First, get into the profiler by clicking any link on the web debug toolbar. Well look at that: an Events tab. I think we should click it.

Events versus Hooks

This is awesome: it tells you all of the events and the listeners that have been called during this request. Wait, back up, new terminology. When something happens in Drupal's core that we might want to hook into, Drupal dispatches an event. What that really means is that Drupal calls all the functions that want to be executed when this event happens.

And this works just like hooks. For example, when Drupal 7 builds the menu, it knows you might want to hook into this process. So, it executes hook_menu(). What this really means is that it calls all the functions that implement this hook.
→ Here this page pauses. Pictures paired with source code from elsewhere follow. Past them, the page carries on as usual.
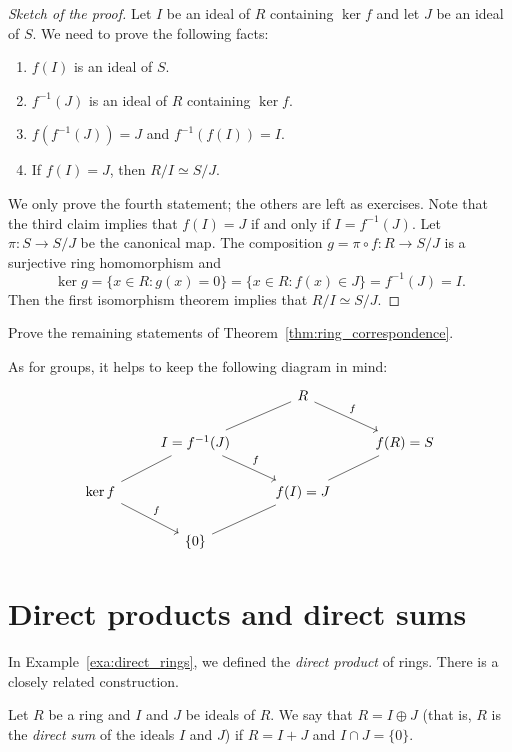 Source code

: \begin{proof}[Sketch of the proof]
Let $I$ be an ideal of $R$ containing $\ker f$ and
let $J$ be an ideal of $S$. 
We need to prove the following facts:
\begin{enumerate}
\item $f(I)$ is an ideal of $S$.
\item $f^{-1}(J)$ is an ideal of $R$ containing $\ker f$. 
\item $f(f^{-1}(J))=J$ and $f^{-1}(f(I))=I$. 
\item If $f(I)=J$, then $R/I\simeq S/J$. 
\end{enumerate}
We only prove the fourth statement; the others are left as exercises. Note that
the third claim implies that $f(I)=J$ if and only if $I=f^{-1}(J)$. 
Let 
$\pi\colon S\to S/J$ be the canonical map. The composition
$g=\pi\circ f\colon R\to S/J$ is a surjective ring homomorphism and
\[
\ker g=\{x\in R:g(x)=0\}=\{x\in R:f(x)\in J\}=f^{-1}(J)=I.
\]
Then the first isomorphism theorem implies that $R/I\simeq S/J$.
\end{proof}

\begin{exercise}
    Prove the remaining statements of Theorem~\ref{thm:ring_correspondence}.
\end{exercise}

As for groups, it helps to keep the following diagram in mind:
\[
\begin{tikzcd}
        && R \\
        & I=f^{-1}(J) && f(R)=S \\
        \ker f && f(I)=J \\
        & {\{0\}}
        \arrow["f", from=1-3, to=2-4]
        \arrow[no head, from=1-3, to=2-2]
        \arrow[no head, from=2-2, to=3-1]
        \arrow["f", from=3-1, to=4-2]
        \arrow["f", from=2-2, to=3-3]
        \arrow[no head, from=3-3, to=4-2]
        \arrow[no head, from=2-4, to=3-3]
\end{tikzcd}
\]

\section{Direct products and direct sums}

In Example~\ref{exa:direct_rings}, we defined the \emph{direct product} of
rings. There is a closely related construction.

\begin{definition}
\label{def:direct_ideals}
Let $R$ be a ring and $I$ and $J$ be ideals of $R$. We say that 
$R=I\oplus J$ (that is, $R$ is the \emph{direct sum} of the ideals $I$ and $J$) 
if $R=I+J$ and $I\cap J=\{0\}$.  
\end{definition}

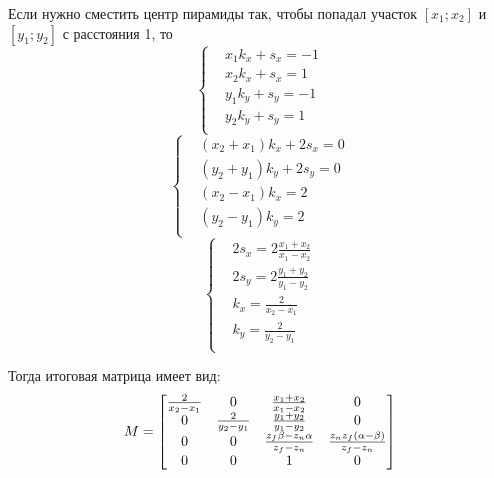 Если нужно сместить центр пирамиды так,
чтобы попадал участок $[x_1; x_2]$ и $[y_1; y_2]$
с расстояния 1, то
\[
    \left\{
    \begin{aligned}
        & x_1 k_x + s_x = -1 \\
        & x_2 k_x + s_x = 1 \\
        & y_1 k_y + s_y = -1 \\
        & y_2 k_y + s_y = 1 \\
    \end{aligned}
    \right.
\]
\[
    \left\{
    \begin{aligned}
        & (x_2 + x_1) k_x + 2 s_x = 0 \\
        & (y_2 + y_1) k_y + 2 s_y = 0 \\
        & (x_2 - x_1) k_x = 2 \\
        & (y_2 - y_1) k_y = 2 \\
    \end{aligned}
    \right.
\]
\[
    \left\{
    \begin{aligned}
        & 2 s_x = 2 \frac{x_1 + x_2}{x_1 - x_2} \\
        & 2 s_y = 2 \frac{y_1 + y_2}{y_1 - y_2} \\
        & k_x = \frac{2}{x_2 - x_1} \\
        & k_y = \frac{2}{y_2 - y_1} \\
    \end{aligned}
    \right.
\]

Тогда итоговая матрица имеет вид:
\[
    M =
    \begin{bmatrix}
        \frac{2}{x_2 - x_1} & 0 & \frac{x_1 + x_2}{x_1 - x_2} & 0 \\
        0 & \frac{2}{y_2 - y_1} & \frac{y_1 + y_2}{y_1 - y_2} & 0 \\
        0 & 0 & \frac{z_f \beta - z_n \alpha}{z_f - z_n} & \frac{z_n z_f (\alpha - \beta)}{z_f - z_n} \\
        0 & 0 & 1 & 0 \\
    \end{bmatrix}
\]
So you can think of hook_menu as an "event", and all the callbacks that implement it as the "listeners". In reality, the only difference between the hook system and the event system is how you tell Drupal that you have a listener. With hooks, create a function with just the right name - like dino_roar_menu() - and boom! Drupal automagically calls it. With events, create a function with any name and tell Drupal about it with configuration.

Each event has a name, and apparently there's one called kernel.request. This is the first event that happens when the request is being processed. If you need some code to run early on every page, this is your guy. On the right, there is a class called ProfilerListener with an onKernelRequest() function. That's the listener function that was called. In typical Drupal 8 fashion, it's not a flat-function anymore: it's a method inside an object.

There are a bunch of listeners on kernel.request and several other events, like kernel.controller and render.page_display_variant.select. Don't worry about why you would want to listen to an event. Like with "hooks", you'll eventually Google "How do I do X", and the answer will be "add a listener to some event".

At the bottom, there's another section: Non called listeners, with more stuff you can hook into? Wait, why aren't they called? Like hooks, not all events happen on every request. Like this one - routing.route_finished: it's only called when the routing cache is built. And if you wanted to hook into the route-building process, you could attach a listener to this.